Hamlat Abderrahmane, Saikali Stephan, Lakehal Mohamed, Pommereuil Michèle, Morandi Xavier
Service de Neurochirurgie, CHRU Pontchaillou, Rue Henri Le Guilloux, 35000 Rennes Cedex 2, France.
Eur Spine J. 2004 May;13(3):249-52. doi: 10.1007/s00586-003-0657-1. Epub 2003 Dec 20.

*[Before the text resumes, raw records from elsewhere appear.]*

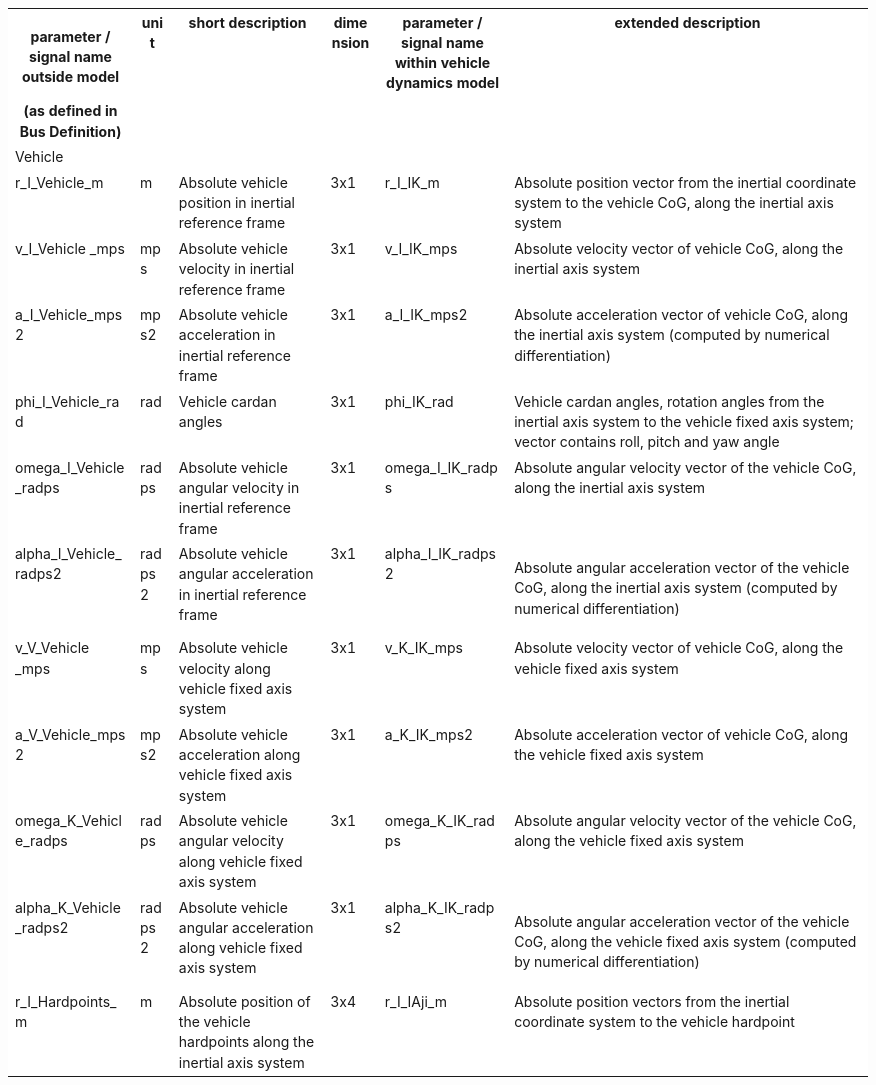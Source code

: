 <table class="wrapped relative-table confluenceTable"><colgroup><col style="width: 14.5202%;" /><col style="width: 4.50626%;" /><col style="width: 17.58%;" /><col style="width: 6.34214%;" /><col style="width: 15.0209%;" /><col style="width: 41.8915%;" /></colgroup><tbody><tr><th class="confluenceTh" colspan="1"><p>parameter / signal name outside model</p>(as defined in Bus Definition)</th><th class="confluenceTh" colspan="1">unit</th><th class="confluenceTh">short description</th><th class="confluenceTh" colspan="1">dimension</th><th class="confluenceTh">parameter / signal name within vehicle dynamics model</th><th class="confluenceTh">extended description</th></tr><tr><td class="highlight-blue confluenceTd" title="Hintergrundfarbe : Blau" colspan="6" data-highlight-colour="blue">Vehicle</td></tr><tr><td class="confluenceTd" colspan="1">r_I_Vehicle_m</td><td class="confluenceTd" colspan="1">m</td><td class="confluenceTd" colspan="1">Absolute vehicle position in inertial reference frame</td><td class="confluenceTd" colspan="1">3x1</td><td class="confluenceTd" colspan="1">r_I_IK_m</td><td class="confluenceTd" colspan="1">Absolute position vector from the inertial coordinate system to the vehicle CoG, along the inertial axis system</td></tr><tr><td class="confluenceTd" colspan="1">v_I_Vehicle _mps</td><td class="confluenceTd" colspan="1">mps</td><td class="confluenceTd" colspan="1">Absolute vehicle velocity in inertial reference frame</td><td class="confluenceTd" colspan="1">3x1</td><td class="confluenceTd" colspan="1">v_I_IK_mps</td><td class="confluenceTd" colspan="1">Absolute velocity vector of vehicle CoG, along the inertial axis system</td></tr><tr><td class="confluenceTd" colspan="1">a_I_Vehicle_mps2</td><td class="confluenceTd" colspan="1">mps2</td><td class="confluenceTd" colspan="1">Absolute vehicle acceleration in inertial reference frame</td><td class="confluenceTd" colspan="1">3x1</td><td class="confluenceTd" colspan="1">a_I_IK_mps2</td><td class="confluenceTd" colspan="1">Absolute acceleration vector of vehicle CoG, along the inertial axis system (computed by numerical differentiation)</td></tr><tr><td class="confluenceTd" colspan="1">phi_I_Vehicle_rad</td><td class="confluenceTd" colspan="1">rad</td><td class="confluenceTd" colspan="1">Vehicle cardan angles</td><td class="confluenceTd" colspan="1">3x1</td><td class="confluenceTd" colspan="1">phi_IK_rad</td><td class="confluenceTd" colspan="1">Vehicle cardan angles, rotation angles from the inertial axis system to the vehicle fixed axis system; vector contains roll, pitch and yaw angle</td></tr><tr><td class="confluenceTd" colspan="1">omega_I_Vehicle_radps</td><td class="confluenceTd" colspan="1">radps</td><td class="confluenceTd" colspan="1">Absolute vehicle angular velocity in inertial reference frame</td><td class="confluenceTd" colspan="1">3x1</td><td class="confluenceTd" colspan="1">omega_I_IK_radps</td><td class="confluenceTd" colspan="1">Absolute angular velocity vector of the vehicle CoG, along the inertial axis system</td></tr><tr><td class="confluenceTd" colspan="1">alpha_I_Vehicle_radps2</td><td class="confluenceTd" colspan="1">radps2</td><td class="confluenceTd" colspan="1">Absolute vehicle angular acceleration in inertial reference frame</td><td class="confluenceTd" colspan="1">3x1</td><td class="confluenceTd" colspan="1">alpha_I_IK_radps2</td><td class="confluenceTd" colspan="1"><p><span>Absolute angular acceleration vector of the vehicle CoG, along the inertial axis system </span>(computed by numerical differentiation)</p></td></tr><tr><td class="confluenceTd" colspan="1">v_V_Vehicle _mps</td><td class="confluenceTd" colspan="1">mps</td><td class="confluenceTd" colspan="1">Absolute vehicle velocity along vehicle fixed axis system</td><td class="confluenceTd" colspan="1">3x1</td><td class="confluenceTd" colspan="1">v_K_IK_mps</td><td class="confluenceTd" colspan="1">Absolute velocity vector of vehicle CoG, along the vehicle fixed axis system</td></tr><tr><td class="confluenceTd" colspan="1">a_V_Vehicle_mps2</td><td class="confluenceTd" colspan="1">mps2</td><td class="confluenceTd" colspan="1">Absolute vehicle acceleration <span>along vehicle fixed axis system</span></td><td class="confluenceTd" colspan="1">3x1</td><td class="confluenceTd" colspan="1">a_K_IK_mps2</td><td class="confluenceTd" colspan="1">Absolute acceleration vector of vehicle CoG, <span>along the vehicle fixed axis system</span></td></tr><tr><td class="confluenceTd" colspan="1">omega_K_Vehicle_radps</td><td class="confluenceTd" colspan="1">radps</td><td class="confluenceTd" colspan="1">Absolute vehicle angular velocity <span>along vehicle fixed axis system</span></td><td class="confluenceTd" colspan="1">3x1</td><td class="confluenceTd" colspan="1">omega_K_IK_radps</td><td class="confluenceTd" colspan="1">Absolute angular velocity vector of the vehicle CoG, <span>along the vehicle fixed axis system</span></td></tr><tr><td class="confluenceTd" colspan="1">alpha_K_Vehicle_radps2</td><td class="confluenceTd" colspan="1">radps2</td><td class="confluenceTd" colspan="1">Absolute vehicle angular acceleration <span>along vehicle fixed axis system</span></td><td class="confluenceTd" colspan="1">3x1</td><td class="confluenceTd" colspan="1">alpha_K_IK_radps2</td><td class="confluenceTd" colspan="1"><p>Absolute angular acceleration vector of the vehicle CoG, <span>along the vehicle fixed axis system </span>(computed by numerical differentiation)</p></td></tr><tr><td class="confluenceTd" colspan="1">r_I_Hardpoints_m</td><td class="confluenceTd" colspan="1">m</td><td class="confluenceTd" colspan="1">Absolute position of the vehicle hardpoints along the inertial axis system</td><td class="confluenceTd" colspan="1">3x4</td><td class="confluenceTd" colspan="1">r_I_IAji_m</td><td class="confluenceTd" colspan="1"><span>Absolute position vectors from the inertial coordinate system to the vehicle hardpoint
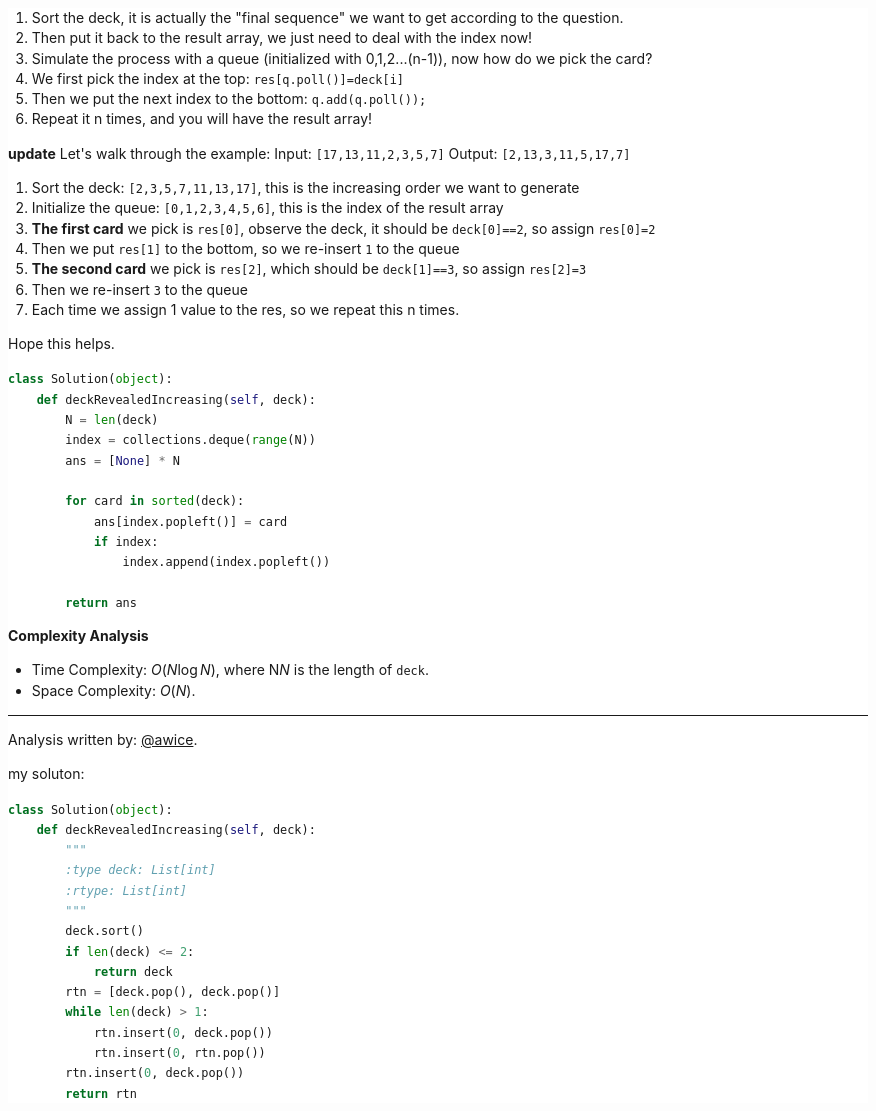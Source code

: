 1. Sort the deck, it is actually the "final sequence" we want to get according to the question.
2. Then put it back to the result array, we just need to deal with the index now!
3. Simulate the process with a queue (initialized with 0,1,2...(n-1)), now how do we pick the card?
4. We first pick the index at the top: `res[q.poll()]=deck[i]`
5. Then we put the next index to the bottom: `q.add(q.poll());`
6. Repeat it n times, and you will have the result array!

**update**
Let's walk through the example:
Input: `[17,13,11,2,3,5,7]`
Output: `[2,13,3,11,5,17,7]`

1. Sort the deck: `[2,3,5,7,11,13,17]`, this is the increasing order we want to generate
2. Initialize the queue: `[0,1,2,3,4,5,6]`, this is the index of the result array
3. **The first card** we pick is `res[0]`, observe the deck, it should be `deck[0]==2`, so assign `res[0]=2`
4. Then we put `res[1]` to the bottom, so we re-insert `1` to the queue
5. **The second card** we pick is `res[2]`, which should be `deck[1]==3`, so assign `res[2]=3`
6. Then we re-insert `3` to the queue
7. Each time we assign 1 value to the res, so we repeat this n times.



Hope this helps.

```python
class Solution(object):
    def deckRevealedIncreasing(self, deck):
        N = len(deck)
        index = collections.deque(range(N))
        ans = [None] * N

        for card in sorted(deck):
            ans[index.popleft()] = card
            if index:
                index.append(index.popleft())

        return ans
```

**Complexity Analysis**

- Time Complexity: $O(N \log N)$, where N*N* is the length of `deck`.
- Space Complexity: $O(N)$. 

------

Analysis written by: [@awice](https://leetcode.com/awice).





my soluton:

```python
class Solution(object):
    def deckRevealedIncreasing(self, deck):
        """
        :type deck: List[int]
        :rtype: List[int]
        """
        deck.sort()
        if len(deck) <= 2:
            return deck
        rtn = [deck.pop(), deck.pop()]
        while len(deck) > 1:
            rtn.insert(0, deck.pop())
            rtn.insert(0, rtn.pop())
        rtn.insert(0, deck.pop())
        return rtn
```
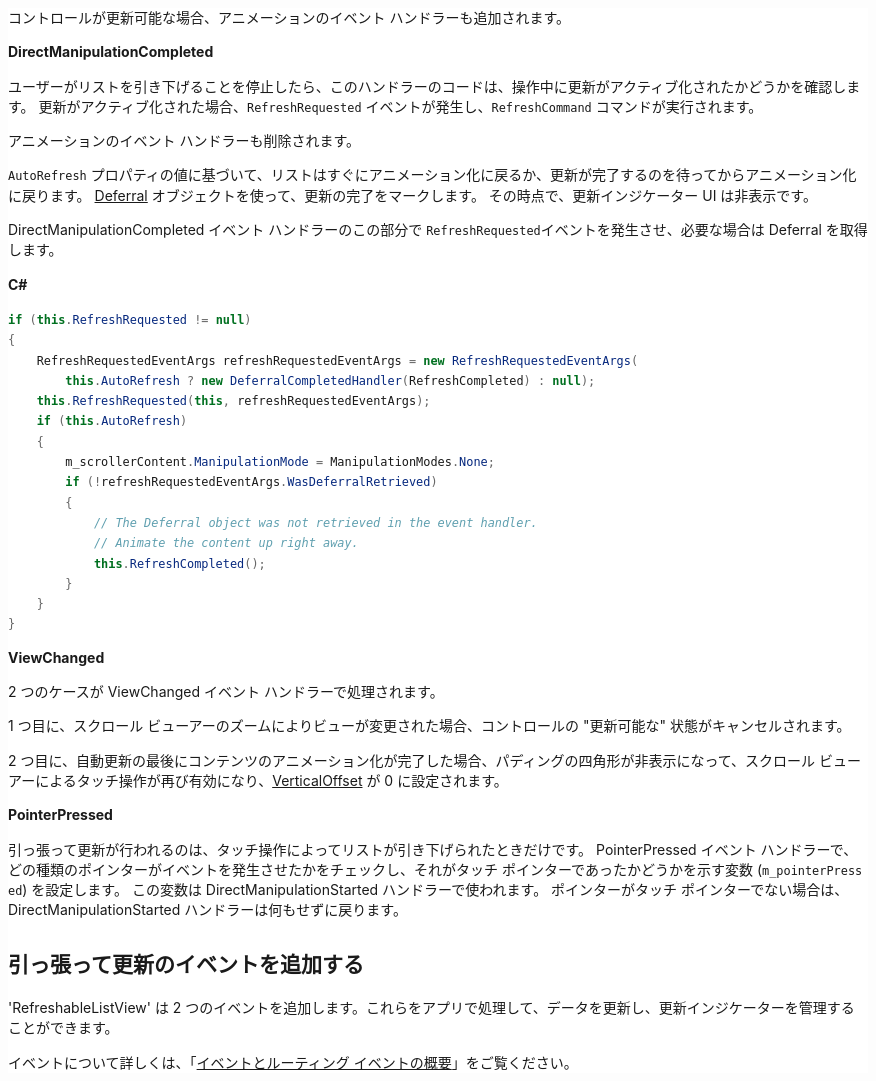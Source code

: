 コントロールが更新可能な場合、アニメーションのイベント ハンドラーも追加されます。

**DirectManipulationCompleted**

ユーザーがリストを引き下げることを停止したら、このハンドラーのコードは、操作中に更新がアクティブ化されたかどうかを確認します。 更新がアクティブ化された場合、`RefreshRequested` イベントが発生し、`RefreshCommand` コマンドが実行されます。

アニメーションのイベント ハンドラーも削除されます。

`AutoRefresh` プロパティの値に基づいて、リストはすぐにアニメーション化に戻るか、更新が完了するのを待ってからアニメーション化に戻ります。 [Deferral](https://msdn.microsoft.com/library/windows/apps/windows.foundation.deferral.aspx) オブジェクトを使って、更新の完了をマークします。 その時点で、更新インジケーター UI は非表示です。

DirectManipulationCompleted イベント ハンドラーのこの部分で `RefreshRequested`イベントを発生させ、必要な場合は Deferral を取得します。

**C#**
```csharp
if (this.RefreshRequested != null)
{
    RefreshRequestedEventArgs refreshRequestedEventArgs = new RefreshRequestedEventArgs(
        this.AutoRefresh ? new DeferralCompletedHandler(RefreshCompleted) : null);
    this.RefreshRequested(this, refreshRequestedEventArgs);
    if (this.AutoRefresh)
    {
        m_scrollerContent.ManipulationMode = ManipulationModes.None;
        if (!refreshRequestedEventArgs.WasDeferralRetrieved)
        {
            // The Deferral object was not retrieved in the event handler.
            // Animate the content up right away.
            this.RefreshCompleted();
        }
    }
}
```

**ViewChanged**

2 つのケースが ViewChanged イベント ハンドラーで処理されます。

1 つ目に、スクロール ビューアーのズームによりビューが変更された場合、コントロールの "更新可能な" 状態がキャンセルされます。

2 つ目に、自動更新の最後にコンテンツのアニメーション化が完了した場合、パディングの四角形が非表示になって、スクロール ビューアーによるタッチ操作が再び有効になり、[VerticalOffset](https://msdn.microsoft.com/library/windows/apps/windows.ui.xaml.controls.scrollviewer.verticaloffset.aspx) が 0 に設定されます。

**PointerPressed**

引っ張って更新が行われるのは、タッチ操作によってリストが引き下げられたときだけです。 PointerPressed イベント ハンドラーで、どの種類のポインターがイベントを発生させたかをチェックし、それがタッチ ポインターであったかどうかを示す変数 (`m_pointerPressed`) を設定します。 この変数は DirectManipulationStarted ハンドラーで使われます。 ポインターがタッチ ポインターでない場合は、DirectManipulationStarted ハンドラーは何もせずに戻ります。

## <a name="add-pull-and-refresh-events"></a>引っ張って更新のイベントを追加する

'RefreshableListView' は 2 つのイベントを追加します。これらをアプリで処理して、データを更新し、更新インジケーターを管理することができます。

イベントについて詳しくは、「[イベントとルーティング イベントの概要](https://msdn.microsoft.com/windows/uwp/xaml-platform/events-and-routed-events-overview)」をご覧ください。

The authors report a rare case of type-1 Gaucher disease with neurological and haematological involvement. The first onset was epilepsy, the diagnosis of GD1 was then confirmed and the patient experienced parkinsonism. The biological analysis revealed monoclonal gammapathy and factor-II mutation. The patient's condition worsened due to cauda equina syndrome. Magnetic resonance imaging and surgery revealed an intra-thecal sacral cyst which, to our knowledge, has not been reported previously; therefore, when confronted with the fractures commonly observed in GD1, other unusual causes of spinal cord and root compression should not be overlooked.
作者报告了1例罕见的伴有神经和血液系统受累的1型戈谢病。首发症状为癫痫,随后确诊为GD1,患者出现帕金森综合征。生物学分析显示单克隆丙种球蛋白病和凝血因子II突变。患者因马尾综合征病情恶化。磁共振成像和手术发现了一个鞘内骶管囊肿,据我们所知,此前尚未有相关报道;因此,当面对GD1中常见的骨折时,不应忽视脊髓和神经根受压的其他不寻常原因。